Work request:
Filter the entries down to the lines holding "unsatisfiable", then copy those lines.
++++++++
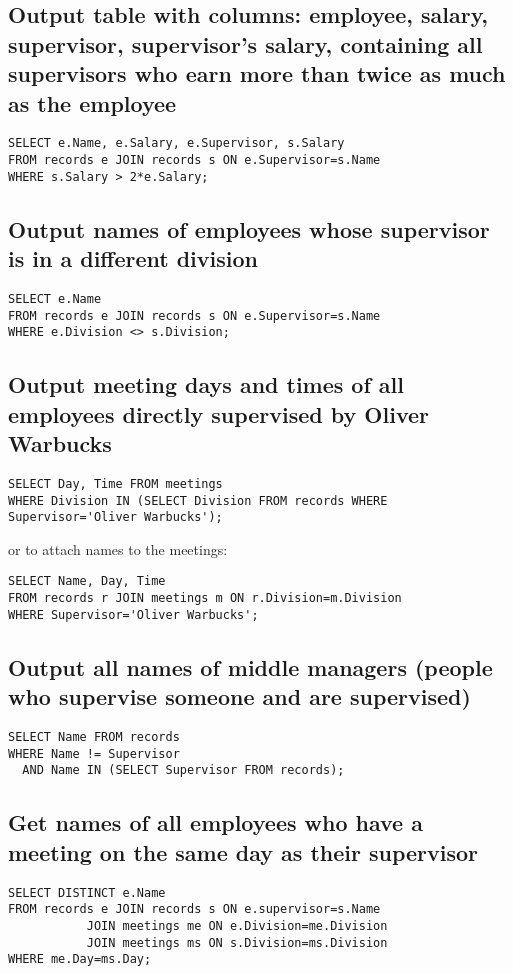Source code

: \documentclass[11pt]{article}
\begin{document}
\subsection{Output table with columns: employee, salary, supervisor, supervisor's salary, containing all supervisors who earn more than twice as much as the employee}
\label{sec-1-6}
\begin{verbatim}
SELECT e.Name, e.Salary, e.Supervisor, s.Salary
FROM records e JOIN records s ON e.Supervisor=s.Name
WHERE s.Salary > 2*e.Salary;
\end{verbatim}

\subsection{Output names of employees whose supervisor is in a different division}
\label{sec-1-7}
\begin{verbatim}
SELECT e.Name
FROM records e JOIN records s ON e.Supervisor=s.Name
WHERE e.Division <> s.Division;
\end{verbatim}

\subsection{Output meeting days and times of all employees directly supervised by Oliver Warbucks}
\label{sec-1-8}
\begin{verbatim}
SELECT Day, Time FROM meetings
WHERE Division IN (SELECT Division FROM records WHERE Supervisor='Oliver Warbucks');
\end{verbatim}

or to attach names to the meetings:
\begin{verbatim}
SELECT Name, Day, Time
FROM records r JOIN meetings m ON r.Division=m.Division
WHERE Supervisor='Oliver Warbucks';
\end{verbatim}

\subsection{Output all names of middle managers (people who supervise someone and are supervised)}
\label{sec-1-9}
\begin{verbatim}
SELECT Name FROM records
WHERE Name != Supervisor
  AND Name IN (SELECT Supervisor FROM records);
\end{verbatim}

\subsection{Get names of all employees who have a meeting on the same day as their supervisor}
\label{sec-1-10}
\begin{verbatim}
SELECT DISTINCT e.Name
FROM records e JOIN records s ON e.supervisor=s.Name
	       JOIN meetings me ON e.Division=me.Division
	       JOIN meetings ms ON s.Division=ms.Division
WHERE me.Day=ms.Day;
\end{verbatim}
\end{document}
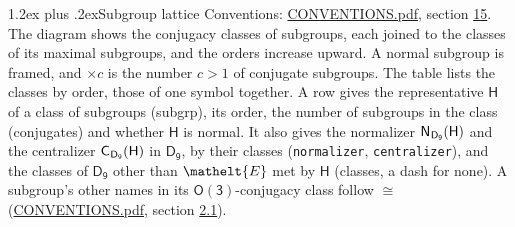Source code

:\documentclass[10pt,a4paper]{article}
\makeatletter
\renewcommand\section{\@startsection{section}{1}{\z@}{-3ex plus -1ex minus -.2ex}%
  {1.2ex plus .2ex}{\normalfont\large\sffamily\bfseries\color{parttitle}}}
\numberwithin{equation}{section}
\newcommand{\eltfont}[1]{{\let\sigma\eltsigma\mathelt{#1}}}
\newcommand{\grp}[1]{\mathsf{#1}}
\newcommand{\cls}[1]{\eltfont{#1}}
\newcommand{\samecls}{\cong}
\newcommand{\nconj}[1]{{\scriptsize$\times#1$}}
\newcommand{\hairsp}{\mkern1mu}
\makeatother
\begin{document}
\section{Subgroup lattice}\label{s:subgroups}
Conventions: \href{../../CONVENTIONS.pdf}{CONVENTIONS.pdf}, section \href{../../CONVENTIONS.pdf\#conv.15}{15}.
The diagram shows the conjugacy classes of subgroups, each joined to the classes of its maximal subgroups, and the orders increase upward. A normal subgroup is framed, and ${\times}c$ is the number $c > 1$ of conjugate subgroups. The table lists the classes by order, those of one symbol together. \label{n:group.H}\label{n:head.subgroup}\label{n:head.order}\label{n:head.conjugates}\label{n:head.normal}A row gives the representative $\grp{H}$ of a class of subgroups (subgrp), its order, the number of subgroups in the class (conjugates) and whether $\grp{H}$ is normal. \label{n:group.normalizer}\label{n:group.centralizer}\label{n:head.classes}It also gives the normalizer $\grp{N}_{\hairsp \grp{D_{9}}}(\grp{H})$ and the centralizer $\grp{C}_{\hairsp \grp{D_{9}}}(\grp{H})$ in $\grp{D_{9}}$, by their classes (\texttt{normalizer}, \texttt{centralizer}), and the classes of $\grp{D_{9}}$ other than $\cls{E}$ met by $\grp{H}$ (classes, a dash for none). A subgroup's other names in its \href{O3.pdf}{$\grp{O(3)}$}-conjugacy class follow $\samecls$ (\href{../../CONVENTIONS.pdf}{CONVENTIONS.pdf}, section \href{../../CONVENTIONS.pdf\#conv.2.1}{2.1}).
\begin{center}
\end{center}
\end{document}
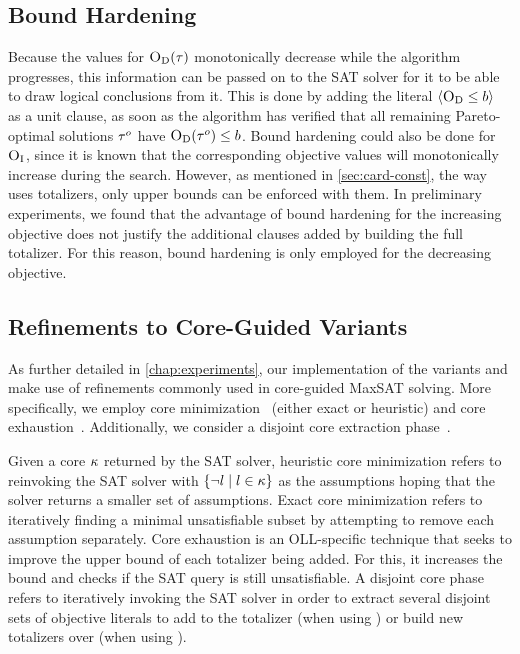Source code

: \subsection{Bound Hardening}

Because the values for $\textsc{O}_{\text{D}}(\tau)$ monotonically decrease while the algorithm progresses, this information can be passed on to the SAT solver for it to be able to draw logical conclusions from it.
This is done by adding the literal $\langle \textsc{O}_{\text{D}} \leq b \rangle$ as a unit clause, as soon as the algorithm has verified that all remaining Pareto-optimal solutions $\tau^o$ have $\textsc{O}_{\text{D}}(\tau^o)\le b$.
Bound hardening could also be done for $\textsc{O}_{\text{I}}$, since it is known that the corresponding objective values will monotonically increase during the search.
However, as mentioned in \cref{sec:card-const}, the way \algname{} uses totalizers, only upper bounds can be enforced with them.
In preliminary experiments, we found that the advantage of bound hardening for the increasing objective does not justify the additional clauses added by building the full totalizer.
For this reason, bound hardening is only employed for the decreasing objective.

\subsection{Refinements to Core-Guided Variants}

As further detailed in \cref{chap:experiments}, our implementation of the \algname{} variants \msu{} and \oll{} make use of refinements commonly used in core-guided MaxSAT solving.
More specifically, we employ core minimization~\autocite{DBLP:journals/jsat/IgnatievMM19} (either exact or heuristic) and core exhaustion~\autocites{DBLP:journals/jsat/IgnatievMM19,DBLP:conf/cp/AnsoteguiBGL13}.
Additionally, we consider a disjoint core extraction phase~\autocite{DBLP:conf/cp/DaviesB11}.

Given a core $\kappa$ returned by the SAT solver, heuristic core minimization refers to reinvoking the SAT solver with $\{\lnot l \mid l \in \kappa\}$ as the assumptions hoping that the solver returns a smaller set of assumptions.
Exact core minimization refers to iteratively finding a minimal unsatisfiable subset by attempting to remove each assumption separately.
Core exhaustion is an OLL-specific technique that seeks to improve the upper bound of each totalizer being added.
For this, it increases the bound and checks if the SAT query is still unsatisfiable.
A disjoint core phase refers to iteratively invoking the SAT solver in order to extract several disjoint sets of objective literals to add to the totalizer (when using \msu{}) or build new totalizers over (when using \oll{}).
++++++++
Response to the exercise:
Exact core minimization refers to iteratively finding a minimal unsatisfiable subset by attempting to remove each assumption separately.
For this, it increases the bound and checks if the SAT query is still unsatisfiable.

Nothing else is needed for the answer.